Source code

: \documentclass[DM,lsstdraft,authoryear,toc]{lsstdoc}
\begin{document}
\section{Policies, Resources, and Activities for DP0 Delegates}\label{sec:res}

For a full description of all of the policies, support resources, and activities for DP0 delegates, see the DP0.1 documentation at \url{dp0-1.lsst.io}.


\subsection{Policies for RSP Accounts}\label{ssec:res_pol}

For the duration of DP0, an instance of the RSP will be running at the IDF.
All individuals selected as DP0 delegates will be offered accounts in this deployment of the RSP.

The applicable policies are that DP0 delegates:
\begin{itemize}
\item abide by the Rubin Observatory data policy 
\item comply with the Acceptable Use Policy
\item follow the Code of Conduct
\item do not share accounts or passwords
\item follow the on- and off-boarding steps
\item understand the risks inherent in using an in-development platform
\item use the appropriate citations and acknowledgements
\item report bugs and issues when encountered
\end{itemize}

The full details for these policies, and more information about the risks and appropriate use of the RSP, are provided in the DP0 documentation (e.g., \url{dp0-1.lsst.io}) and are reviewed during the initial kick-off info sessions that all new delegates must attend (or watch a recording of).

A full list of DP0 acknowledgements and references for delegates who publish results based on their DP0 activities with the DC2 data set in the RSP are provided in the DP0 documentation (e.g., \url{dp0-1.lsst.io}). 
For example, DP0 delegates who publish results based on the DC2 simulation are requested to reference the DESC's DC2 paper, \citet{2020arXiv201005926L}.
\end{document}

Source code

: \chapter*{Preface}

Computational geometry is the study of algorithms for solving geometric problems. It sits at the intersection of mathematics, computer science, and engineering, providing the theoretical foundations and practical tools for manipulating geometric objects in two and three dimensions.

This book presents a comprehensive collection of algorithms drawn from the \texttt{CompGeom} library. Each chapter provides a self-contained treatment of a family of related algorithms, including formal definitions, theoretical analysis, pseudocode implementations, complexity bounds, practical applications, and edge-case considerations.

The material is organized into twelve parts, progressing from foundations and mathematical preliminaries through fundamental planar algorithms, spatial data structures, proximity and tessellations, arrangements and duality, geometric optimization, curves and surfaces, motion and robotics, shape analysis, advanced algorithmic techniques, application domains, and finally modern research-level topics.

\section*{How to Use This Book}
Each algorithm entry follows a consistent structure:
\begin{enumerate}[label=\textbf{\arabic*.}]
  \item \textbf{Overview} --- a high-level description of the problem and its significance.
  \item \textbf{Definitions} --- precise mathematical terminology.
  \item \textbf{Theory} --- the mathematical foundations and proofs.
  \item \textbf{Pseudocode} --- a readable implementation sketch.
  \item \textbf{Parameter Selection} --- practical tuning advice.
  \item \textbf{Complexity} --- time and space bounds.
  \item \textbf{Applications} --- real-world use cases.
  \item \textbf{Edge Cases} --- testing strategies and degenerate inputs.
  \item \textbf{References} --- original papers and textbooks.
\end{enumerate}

*Exercise description*: Return only those lines of the records that contain the string "Each".

*Exercise output*:
This book presents a comprehensive collection of algorithms drawn from the \texttt{CompGeom} library. Each chapter provides a self-contained treatment of a family of related algorithms, including formal definitions, theoretical analysis, pseudocode implementations, complexity bounds, practical applications, and edge-case considerations.
Each algorithm entry follows a consistent structure:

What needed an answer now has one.